輝かしい人生を望むならば抗わなくてはいけない。その目的がいかなるものであっても俺は……俺たちは戦い続ける。輝かしい檀上に残る為、俺は仲間を誰ひとり失わぬために戦おう。力の限り。
「璃梨ちゃん」
「なんでしょう」
「私に……オウガの昔の姿を教えて」
「それは、本当に覚悟ができたということだと受け取ってもよろしいですか?」
「うん」
俺が主人公であれば他の誰かは他の誰かを主人公にした物語がある。これまでの俺は傷つくことを極端に恐れていた。オウガはその現れだ。その傷は傷つかないことを望み他人との共有を拒んだことで広がっていた事に俺は今気づいている。心の壁で遮断した輝かしい光に充てられ、自分に足りないものを痛感しながらもそれを拒絶し、自らを拒絶していたのだ。それは言うまでもなく虚無を意味した。にもなくなれば欠乏する。欠乏した俺の心は構成要素を失うことでボロボロと崩れていったのだ。これまで築けていたこころの壁はもう、築くことができない。一度変化した物は簡単には治らない。心には法則も何も通用しないのだ。
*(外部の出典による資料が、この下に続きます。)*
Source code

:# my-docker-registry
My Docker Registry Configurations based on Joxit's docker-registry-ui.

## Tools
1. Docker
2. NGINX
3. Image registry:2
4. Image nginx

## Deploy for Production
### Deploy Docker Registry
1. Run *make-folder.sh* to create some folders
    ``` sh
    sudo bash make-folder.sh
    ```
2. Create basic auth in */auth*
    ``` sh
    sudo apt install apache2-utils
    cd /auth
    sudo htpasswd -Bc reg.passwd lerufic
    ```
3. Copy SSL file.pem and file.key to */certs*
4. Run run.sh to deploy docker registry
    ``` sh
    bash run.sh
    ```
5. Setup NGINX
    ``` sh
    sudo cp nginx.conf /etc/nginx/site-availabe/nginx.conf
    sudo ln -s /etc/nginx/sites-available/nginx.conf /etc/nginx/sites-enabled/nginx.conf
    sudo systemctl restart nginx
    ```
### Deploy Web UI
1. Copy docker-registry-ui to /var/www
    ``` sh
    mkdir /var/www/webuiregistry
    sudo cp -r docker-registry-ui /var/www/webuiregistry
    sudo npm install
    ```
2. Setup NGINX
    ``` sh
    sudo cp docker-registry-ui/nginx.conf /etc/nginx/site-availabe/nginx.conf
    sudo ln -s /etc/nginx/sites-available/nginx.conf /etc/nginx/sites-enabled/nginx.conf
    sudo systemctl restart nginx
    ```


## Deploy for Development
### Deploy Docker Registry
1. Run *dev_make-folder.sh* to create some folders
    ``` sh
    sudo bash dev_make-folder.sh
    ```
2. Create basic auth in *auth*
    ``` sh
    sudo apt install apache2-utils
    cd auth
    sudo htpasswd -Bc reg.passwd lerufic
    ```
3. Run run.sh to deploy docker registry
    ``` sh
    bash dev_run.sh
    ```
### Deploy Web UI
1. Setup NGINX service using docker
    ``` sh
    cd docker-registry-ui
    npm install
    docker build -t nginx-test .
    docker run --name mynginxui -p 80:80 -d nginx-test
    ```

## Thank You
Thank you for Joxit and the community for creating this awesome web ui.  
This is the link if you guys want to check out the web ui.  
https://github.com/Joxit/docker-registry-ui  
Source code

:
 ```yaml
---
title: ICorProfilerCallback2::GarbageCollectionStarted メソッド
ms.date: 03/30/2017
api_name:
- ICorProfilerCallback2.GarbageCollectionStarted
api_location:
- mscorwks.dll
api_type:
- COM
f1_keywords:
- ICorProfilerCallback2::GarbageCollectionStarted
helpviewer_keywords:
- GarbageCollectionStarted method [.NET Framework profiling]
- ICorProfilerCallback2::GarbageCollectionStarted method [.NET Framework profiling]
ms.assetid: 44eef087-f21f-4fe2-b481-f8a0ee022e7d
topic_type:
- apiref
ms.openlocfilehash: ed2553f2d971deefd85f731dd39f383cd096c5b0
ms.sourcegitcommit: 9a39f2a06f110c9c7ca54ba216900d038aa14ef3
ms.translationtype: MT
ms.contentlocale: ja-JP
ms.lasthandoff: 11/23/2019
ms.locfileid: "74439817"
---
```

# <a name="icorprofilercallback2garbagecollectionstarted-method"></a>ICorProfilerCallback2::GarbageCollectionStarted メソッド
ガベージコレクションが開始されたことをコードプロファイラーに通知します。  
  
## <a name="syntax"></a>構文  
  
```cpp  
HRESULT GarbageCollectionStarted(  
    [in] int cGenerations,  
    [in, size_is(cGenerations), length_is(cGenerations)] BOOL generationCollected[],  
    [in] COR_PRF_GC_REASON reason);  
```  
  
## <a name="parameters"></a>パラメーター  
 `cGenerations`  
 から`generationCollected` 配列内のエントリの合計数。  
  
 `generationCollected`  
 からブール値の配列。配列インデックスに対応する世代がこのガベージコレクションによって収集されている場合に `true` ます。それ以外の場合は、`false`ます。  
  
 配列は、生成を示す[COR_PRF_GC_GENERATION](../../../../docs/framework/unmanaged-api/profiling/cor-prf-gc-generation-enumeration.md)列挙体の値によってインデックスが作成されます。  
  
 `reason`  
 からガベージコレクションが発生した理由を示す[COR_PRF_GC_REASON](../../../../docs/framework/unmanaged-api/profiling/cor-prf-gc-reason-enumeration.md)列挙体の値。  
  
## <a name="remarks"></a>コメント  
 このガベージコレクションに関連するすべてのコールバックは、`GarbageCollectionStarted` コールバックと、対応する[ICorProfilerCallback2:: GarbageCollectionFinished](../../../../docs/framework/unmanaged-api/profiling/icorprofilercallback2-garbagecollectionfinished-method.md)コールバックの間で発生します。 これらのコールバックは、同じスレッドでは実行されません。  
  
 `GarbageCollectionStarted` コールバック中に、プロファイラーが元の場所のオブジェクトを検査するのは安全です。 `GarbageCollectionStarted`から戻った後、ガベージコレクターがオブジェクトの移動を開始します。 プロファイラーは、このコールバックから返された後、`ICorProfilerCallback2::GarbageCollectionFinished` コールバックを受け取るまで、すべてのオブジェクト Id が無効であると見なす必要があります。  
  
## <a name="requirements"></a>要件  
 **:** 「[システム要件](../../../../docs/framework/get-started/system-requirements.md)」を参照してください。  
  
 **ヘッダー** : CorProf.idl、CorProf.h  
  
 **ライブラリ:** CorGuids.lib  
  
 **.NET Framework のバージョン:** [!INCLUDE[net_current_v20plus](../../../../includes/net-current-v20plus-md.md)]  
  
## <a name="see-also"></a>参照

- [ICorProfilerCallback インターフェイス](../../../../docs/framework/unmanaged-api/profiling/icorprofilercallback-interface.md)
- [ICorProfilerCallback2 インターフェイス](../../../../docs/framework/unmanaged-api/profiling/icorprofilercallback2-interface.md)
俺には俺に必要な光がある。輝かしいとは限らない。俺に必要な優しい光を……俺は守りきることはできるのか? いいや、守りきらねばならない。もう、何かを失って自分の中に虚空をつくらぬように。俺は血の色を体に持つ鬼だ。木津付けることしか知らない。なれば、できることは本当に限られる。俺と俺に必要な皆を誰も傷つけさせはしない。
絶対に……俺の光を閉ざさせはしない。俺の大切な仲間を傷つけさせるなど……許さない。